Lapuh employs a rich variety of materials on both panels of his diptychs. In S Z 19 (all works 1990), the flat right panel consists of thin layers of brown oil pigment sprinkled with burned wood ashes and topped with a layer of paint mixed with turpentine. This smoky, fluid ground is accented with a spatial rendering of a cube, suggested by thin, exacting lines of yellow carpenters’ chalk. The more complex left panel consists of 14 separate wooden planks covered with plaster and darker combinations of paint and wax. Seven small wooden balls are affixed to the panels at various locations.
The left panels of the most successful diptychs are informed by an industrial sensibility, employing materials like rusted metal, tar, or asphalt. Several years ago, Lapuh realized a series of triptychs that suggested the form and material of manhole covers. His recent work has moved away from obvious industrial references to more subtle sculptural elaborations. S Z 7 juxtaposes an ochre-and-green rectangle with a six-sided panel featuring a rendering of a black cube. The left side is divided in two and then further segmented by separate wood strips attached with gesso and nails.
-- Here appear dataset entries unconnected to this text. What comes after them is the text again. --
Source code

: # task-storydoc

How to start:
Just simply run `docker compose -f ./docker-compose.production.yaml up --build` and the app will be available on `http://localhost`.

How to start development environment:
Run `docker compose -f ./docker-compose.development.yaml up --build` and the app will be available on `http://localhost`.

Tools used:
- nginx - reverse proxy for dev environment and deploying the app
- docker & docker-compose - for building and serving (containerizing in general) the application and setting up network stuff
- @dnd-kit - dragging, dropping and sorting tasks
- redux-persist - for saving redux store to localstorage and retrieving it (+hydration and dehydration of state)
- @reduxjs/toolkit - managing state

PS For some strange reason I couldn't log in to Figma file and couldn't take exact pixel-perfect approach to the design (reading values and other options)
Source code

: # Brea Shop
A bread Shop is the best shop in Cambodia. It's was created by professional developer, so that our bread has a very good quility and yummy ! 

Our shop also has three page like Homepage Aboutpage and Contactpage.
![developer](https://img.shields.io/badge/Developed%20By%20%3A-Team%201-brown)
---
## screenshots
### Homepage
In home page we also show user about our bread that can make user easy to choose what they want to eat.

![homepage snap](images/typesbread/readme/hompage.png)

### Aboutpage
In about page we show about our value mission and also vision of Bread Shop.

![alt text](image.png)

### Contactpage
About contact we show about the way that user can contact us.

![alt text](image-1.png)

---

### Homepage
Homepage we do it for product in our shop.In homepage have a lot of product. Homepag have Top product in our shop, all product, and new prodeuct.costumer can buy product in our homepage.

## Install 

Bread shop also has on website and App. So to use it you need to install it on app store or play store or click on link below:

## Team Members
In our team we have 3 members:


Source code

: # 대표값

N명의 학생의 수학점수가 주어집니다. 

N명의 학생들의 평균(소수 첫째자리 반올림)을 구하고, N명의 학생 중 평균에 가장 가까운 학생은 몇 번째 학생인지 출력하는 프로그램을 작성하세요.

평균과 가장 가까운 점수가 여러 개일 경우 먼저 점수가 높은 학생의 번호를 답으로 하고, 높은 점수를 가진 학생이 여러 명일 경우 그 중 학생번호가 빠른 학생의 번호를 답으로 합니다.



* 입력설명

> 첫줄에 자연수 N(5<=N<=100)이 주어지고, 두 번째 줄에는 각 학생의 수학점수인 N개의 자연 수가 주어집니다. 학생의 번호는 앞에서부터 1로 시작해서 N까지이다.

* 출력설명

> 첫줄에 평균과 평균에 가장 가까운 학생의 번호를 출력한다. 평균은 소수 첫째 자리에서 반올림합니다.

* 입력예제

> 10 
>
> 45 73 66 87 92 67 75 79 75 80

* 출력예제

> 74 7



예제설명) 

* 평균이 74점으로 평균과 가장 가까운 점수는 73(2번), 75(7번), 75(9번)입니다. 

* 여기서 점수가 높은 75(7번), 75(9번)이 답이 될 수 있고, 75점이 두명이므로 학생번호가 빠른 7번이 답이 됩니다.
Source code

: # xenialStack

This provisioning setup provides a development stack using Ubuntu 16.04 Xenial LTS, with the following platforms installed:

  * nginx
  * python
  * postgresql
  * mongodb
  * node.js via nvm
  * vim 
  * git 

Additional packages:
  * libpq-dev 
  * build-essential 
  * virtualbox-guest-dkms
In S Z 12, Lapuh repeats the hexagonal contours of the right-hand panel, and emphasizes the contrasts of color and texture between the right and the left sides. A flat, pearlescent gray rendering of a cube contrasts with a thickly textured, six-sided bronze construction. Segmented into 14 variously proportioned trapezoids that meet at the middle, this dark, mottled panel is further adorned with 12 painted dowels, to create a tension between two-dimensional and three-dimensional space. The hard-edged contours are contrasted with a few well-placed painterly splashes of green.
Though Brice Marden’s monochromatic fields of beeswax and Frank Stella’s early aluminum shaped canvases come to mind, Lapuh is more concerned with the dialogue between the spontaneity of action painting and the stability of primary forms than he is with furthering the tradition of Minimal painting. His graceful evocations initiate a play of appearance and reality in which the sublime meets the material.